Sunday, February 7, 2016

Review of The Great Wheel by Ian R. Macleod



Toward the end of Brian Aldiss’ Helliconia Winter, the main character escapes certain punishment for murder by entering the Wheel of Kharnabar.  A massive, single gear turning underground, it has only one entrance/exit.  People who enter the Wheel must wait ten years for one revolution of the gear to bring them back to the entrance again.  A decade a long time, the experience brings the novel’s protagonist into a different plane of mind that, once he exits, allows him to live his life with new focus.  Less planetary adventure and more near-future noir, Ian Macleod’s debut novel The Great Wheel (1997) works with similar symbolism to bring about personal resolution involving the guilt of living in post-colonial Europe.

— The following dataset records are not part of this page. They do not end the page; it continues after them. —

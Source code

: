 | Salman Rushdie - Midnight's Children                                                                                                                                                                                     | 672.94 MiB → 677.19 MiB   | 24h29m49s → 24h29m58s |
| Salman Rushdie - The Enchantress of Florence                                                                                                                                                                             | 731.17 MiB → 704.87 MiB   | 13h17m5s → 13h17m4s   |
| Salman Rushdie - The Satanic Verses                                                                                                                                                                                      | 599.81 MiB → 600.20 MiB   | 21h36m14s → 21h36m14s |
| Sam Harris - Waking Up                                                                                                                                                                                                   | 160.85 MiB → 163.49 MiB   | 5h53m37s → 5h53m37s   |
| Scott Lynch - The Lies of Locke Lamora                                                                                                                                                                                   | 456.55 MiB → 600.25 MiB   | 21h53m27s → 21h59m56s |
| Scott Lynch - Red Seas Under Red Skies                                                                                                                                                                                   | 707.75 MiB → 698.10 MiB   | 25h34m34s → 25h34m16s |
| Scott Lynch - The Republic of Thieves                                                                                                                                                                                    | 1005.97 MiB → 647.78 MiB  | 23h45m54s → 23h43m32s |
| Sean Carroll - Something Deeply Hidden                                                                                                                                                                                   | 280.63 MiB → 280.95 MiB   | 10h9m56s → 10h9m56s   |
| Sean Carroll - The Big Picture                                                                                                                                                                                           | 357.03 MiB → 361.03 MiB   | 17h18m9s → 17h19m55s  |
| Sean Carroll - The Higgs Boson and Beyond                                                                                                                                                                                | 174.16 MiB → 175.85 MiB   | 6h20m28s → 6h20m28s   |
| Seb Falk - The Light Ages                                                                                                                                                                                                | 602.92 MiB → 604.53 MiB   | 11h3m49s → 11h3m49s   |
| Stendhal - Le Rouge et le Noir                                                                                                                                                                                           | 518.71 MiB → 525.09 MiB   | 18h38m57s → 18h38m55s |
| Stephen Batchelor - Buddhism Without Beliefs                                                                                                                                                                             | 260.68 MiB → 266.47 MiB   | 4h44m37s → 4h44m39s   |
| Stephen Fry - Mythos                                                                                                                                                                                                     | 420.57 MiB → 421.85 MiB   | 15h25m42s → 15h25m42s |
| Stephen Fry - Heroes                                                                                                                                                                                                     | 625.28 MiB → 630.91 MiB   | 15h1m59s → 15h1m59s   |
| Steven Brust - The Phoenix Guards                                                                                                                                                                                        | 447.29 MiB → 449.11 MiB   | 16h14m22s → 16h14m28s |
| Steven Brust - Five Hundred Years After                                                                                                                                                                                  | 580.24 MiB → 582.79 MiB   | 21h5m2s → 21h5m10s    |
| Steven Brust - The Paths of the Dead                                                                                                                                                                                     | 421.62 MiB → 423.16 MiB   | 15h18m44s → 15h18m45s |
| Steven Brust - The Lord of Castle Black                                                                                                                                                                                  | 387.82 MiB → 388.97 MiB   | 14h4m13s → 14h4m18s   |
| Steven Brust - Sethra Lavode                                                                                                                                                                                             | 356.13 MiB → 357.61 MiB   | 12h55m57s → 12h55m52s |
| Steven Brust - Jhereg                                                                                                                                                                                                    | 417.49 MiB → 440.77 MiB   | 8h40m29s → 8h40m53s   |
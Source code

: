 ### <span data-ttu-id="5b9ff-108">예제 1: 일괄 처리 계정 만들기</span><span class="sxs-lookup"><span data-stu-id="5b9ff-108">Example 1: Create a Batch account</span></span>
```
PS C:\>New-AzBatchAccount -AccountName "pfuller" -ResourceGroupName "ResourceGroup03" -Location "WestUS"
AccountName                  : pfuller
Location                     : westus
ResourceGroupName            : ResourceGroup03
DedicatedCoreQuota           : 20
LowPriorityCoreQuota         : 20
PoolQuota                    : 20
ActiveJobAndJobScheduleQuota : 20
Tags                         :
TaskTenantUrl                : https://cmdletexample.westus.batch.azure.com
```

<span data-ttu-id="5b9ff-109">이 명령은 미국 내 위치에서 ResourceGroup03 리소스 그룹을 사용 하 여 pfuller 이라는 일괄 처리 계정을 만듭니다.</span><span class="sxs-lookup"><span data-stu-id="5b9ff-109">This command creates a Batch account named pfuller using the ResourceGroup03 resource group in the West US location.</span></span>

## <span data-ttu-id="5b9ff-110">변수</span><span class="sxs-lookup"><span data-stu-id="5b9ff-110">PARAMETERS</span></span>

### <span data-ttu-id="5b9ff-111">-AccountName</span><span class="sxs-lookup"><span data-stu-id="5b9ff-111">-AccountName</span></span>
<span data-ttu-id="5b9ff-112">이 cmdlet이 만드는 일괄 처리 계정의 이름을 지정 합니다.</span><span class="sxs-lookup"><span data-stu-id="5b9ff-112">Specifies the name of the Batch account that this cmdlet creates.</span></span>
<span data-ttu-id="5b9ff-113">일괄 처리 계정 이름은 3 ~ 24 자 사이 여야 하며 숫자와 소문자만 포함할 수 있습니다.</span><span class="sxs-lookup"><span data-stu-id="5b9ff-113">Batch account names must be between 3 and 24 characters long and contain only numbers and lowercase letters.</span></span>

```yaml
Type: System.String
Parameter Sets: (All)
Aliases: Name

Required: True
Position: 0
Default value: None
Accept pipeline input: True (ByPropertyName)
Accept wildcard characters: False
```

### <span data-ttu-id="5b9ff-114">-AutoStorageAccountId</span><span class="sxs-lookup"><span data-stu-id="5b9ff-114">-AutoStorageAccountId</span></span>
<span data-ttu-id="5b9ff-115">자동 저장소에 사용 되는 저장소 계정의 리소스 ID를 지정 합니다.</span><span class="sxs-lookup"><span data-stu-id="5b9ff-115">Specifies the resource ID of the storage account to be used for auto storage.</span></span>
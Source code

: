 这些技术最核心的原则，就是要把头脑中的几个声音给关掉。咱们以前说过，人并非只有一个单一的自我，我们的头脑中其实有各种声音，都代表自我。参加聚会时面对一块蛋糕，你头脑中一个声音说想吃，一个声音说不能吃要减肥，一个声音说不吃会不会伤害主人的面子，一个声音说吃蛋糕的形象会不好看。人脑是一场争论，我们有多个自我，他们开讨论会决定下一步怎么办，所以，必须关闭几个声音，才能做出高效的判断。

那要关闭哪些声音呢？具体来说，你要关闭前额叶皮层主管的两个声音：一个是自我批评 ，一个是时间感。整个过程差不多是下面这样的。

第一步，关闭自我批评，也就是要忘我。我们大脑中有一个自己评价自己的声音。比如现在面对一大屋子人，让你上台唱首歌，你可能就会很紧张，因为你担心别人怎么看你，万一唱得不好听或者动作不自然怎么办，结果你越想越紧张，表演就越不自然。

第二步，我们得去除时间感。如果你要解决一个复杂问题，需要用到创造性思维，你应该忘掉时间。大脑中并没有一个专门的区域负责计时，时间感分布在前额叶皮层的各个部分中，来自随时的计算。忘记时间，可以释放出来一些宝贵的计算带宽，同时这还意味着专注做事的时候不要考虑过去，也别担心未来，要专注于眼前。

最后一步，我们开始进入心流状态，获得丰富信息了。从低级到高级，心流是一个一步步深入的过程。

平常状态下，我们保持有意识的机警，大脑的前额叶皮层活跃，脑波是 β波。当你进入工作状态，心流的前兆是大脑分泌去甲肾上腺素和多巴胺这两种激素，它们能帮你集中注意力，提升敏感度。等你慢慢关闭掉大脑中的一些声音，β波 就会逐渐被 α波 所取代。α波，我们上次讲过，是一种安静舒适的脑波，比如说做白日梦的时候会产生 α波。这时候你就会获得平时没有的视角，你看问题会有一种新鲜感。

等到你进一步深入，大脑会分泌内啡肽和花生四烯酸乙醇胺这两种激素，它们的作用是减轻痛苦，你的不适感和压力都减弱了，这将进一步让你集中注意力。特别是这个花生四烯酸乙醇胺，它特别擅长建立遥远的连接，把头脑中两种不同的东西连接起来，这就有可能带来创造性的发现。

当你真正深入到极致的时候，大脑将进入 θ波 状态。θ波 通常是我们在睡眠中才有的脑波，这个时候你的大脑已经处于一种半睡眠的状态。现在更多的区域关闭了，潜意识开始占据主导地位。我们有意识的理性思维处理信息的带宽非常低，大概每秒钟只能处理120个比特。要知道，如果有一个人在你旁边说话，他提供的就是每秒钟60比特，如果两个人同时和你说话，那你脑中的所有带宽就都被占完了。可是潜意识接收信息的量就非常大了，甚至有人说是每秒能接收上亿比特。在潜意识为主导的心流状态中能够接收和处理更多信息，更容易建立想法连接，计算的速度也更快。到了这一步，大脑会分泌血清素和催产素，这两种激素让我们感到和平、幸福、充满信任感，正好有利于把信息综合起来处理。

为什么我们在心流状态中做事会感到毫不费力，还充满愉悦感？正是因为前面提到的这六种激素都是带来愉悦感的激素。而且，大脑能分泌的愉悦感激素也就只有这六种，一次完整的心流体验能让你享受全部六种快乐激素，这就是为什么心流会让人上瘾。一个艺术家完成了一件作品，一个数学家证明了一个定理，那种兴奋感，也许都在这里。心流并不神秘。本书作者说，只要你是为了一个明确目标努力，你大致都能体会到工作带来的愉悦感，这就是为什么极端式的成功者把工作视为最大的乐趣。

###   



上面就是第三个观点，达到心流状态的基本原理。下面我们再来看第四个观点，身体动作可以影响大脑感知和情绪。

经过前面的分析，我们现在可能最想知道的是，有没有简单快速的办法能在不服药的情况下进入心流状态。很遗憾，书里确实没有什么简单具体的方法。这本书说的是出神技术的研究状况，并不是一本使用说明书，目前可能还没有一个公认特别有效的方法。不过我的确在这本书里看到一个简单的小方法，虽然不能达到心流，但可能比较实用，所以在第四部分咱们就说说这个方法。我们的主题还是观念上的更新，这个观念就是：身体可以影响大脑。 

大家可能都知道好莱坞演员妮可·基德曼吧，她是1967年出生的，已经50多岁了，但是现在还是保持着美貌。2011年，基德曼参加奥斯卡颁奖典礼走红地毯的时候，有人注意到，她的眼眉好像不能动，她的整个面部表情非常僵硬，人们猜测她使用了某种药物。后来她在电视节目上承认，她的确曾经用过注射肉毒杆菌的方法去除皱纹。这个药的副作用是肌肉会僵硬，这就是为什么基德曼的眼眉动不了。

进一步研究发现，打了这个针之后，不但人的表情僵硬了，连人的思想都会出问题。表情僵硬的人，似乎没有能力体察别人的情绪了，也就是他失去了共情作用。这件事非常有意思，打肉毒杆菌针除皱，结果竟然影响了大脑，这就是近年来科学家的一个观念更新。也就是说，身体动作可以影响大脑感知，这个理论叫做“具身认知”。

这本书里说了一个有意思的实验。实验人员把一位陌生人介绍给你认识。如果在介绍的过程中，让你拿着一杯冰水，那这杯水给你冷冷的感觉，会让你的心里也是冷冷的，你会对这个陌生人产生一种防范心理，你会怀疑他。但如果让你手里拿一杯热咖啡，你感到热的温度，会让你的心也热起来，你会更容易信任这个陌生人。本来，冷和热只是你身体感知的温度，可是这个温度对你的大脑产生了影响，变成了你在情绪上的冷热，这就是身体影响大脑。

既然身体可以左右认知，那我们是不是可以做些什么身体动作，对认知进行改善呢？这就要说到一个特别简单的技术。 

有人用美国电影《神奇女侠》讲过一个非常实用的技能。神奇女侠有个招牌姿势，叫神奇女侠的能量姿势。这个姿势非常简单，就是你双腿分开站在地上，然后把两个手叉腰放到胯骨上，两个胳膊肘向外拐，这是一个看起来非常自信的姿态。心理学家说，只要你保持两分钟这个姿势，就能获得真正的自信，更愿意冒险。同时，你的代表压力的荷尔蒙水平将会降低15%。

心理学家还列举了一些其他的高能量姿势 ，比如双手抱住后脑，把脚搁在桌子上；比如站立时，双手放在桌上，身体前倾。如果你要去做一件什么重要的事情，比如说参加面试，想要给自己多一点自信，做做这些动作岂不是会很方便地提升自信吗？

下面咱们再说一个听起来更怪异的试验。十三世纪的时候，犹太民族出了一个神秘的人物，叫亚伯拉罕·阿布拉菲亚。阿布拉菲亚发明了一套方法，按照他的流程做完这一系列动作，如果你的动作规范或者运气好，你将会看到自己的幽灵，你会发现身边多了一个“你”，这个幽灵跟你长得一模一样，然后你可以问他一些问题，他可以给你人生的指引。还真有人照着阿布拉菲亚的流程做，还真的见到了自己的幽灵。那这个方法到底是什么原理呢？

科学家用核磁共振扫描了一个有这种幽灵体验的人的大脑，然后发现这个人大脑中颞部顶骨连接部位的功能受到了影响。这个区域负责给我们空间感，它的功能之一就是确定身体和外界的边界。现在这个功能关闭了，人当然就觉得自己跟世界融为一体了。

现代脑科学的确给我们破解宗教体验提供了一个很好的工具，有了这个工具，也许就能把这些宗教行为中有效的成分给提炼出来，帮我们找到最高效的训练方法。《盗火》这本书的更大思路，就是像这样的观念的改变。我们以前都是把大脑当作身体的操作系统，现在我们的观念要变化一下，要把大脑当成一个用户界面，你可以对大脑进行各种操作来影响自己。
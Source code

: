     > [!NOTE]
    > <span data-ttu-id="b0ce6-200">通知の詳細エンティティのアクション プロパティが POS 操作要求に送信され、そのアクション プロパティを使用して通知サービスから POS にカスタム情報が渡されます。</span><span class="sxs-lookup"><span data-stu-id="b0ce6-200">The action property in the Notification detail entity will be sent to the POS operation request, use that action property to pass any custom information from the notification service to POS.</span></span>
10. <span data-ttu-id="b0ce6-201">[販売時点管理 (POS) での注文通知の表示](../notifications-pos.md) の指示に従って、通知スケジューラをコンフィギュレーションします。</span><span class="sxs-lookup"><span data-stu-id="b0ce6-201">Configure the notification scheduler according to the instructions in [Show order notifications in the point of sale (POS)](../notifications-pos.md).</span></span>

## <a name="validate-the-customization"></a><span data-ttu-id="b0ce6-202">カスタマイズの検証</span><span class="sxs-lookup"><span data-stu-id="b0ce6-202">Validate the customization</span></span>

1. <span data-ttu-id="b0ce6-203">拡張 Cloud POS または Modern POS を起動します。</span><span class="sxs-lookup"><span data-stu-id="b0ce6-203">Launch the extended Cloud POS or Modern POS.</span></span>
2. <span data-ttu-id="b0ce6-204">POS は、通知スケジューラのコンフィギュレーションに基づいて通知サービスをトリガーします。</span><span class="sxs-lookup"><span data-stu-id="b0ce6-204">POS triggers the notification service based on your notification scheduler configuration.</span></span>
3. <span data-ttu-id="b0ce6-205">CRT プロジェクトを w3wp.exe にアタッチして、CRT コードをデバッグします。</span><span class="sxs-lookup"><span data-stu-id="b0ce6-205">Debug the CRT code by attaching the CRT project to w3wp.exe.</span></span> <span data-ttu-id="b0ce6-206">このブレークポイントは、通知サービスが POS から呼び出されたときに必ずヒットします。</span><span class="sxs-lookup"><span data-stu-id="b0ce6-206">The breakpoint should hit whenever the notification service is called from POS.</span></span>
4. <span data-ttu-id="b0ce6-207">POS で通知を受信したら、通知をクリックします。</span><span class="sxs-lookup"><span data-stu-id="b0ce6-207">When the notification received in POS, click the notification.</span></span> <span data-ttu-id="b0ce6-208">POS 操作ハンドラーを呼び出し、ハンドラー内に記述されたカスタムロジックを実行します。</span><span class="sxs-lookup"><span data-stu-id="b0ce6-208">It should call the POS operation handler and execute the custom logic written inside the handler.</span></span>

When guilt is a key subject, no better main character may be than a priest.  In The Great Wheel his name is John, and he has been assigned by the presbytery in England for a year to the Endless City, a third-world ghetto sprawling along the north coast of Africa.  A European and therefore privileged, John receives medical treatments protecting him against the variety of diseases and ailments that riddle the people who come to his church seeking help.  Seeing the suffering and waste on a daily basis, the simple medicines John dispenses do not have a larger effect, and so when noticing a pattern in the symptoms suffered by people who chew a narcotic leaf called koiyl, he begins to dig further.  Meeting a local named Laura, the two travel into the wastelands of Africa trying to get to the source of the contaminated koiyl.  Though the locals cast a wary eye on the pair as they travel, it’s after their return, however, that the troubles of John’s life come crashing down and the circumstances become too big to handle.  Or at least John perceives…

A futuristic character study with scatterings of gritty, cyberpunk-ish tropes, The Great Wheel presents a 22 nd century world wherein the gap between the haves and have nots has only widened.  The quality of life in Europe far outpacing that of the Endless City, Macleod has trouble escaping the simple trappings of such a dichotomy but manages to escape through the personalization of John and the people around him.  While John too is something of a balance between stereotype (priest unsure of his spirituality in a bleak world, blah, blah, blah) and reality (I dare anyone to visit India and not come away with a changed worldview), the events of his life, his family situation, and the ultimate humanity underpinning his decisions swing the needle in favor of ‘realistic’—which is significant compared to the majority of genre characterization on the market.  With the guilt of colonialism hanging over the narrative, it would have been easy for Macleod to descend into such maudlin sentiment as“Won’t somebody please think of the starving children,” but thanks to John, the story retains its relevancy—the title is still a bit pretentious, but the content far less so.

While Macleod would later go on to perfect what I have no better expression for than ‘taking-the-third-option ending’ (i.e. the ability to transcend tragic/comic denouements), The Great Wheel also hints at gray.  John’s medical quest is resolved in indirect fashion (i.e. he gets what he wants but perhaps not following the paths he initially intended), his relationship with Laura is both open and closed, and his personal state of affairs achieves a different plane than that which had been tugging at his sleeves and pant legs, threatening to drag him down the entire length of the novel. 

In the end, The Great Wheel is a solid debut novel that addresses some familiar post-colonial issues (income gap, availability of medical assistance, culture clash, first vs. third world, etc.) yet is not so familiar in genre for the relative depth of the main character.  A man living in a foreign land trying to find himself, John’s priest-at-odds personality is an easy enough character to imagine, but is expanded via details of his home life and reactions to the developments there.  Publisher’s Weekly calls the novel “a bridge between Huxley's Brave New World and Frank Herbert's Dune,” to which I would strongly disagree.  Much more cyberpunk (i.e. gritty near future possibility) than the fantastical space opera of Dune, and more a character study than ideological display (as with Brave New World), I would offer the novel as a cross between Keith Roberts’ Pavane and William Gibson’s Neuromancer for its personal and political.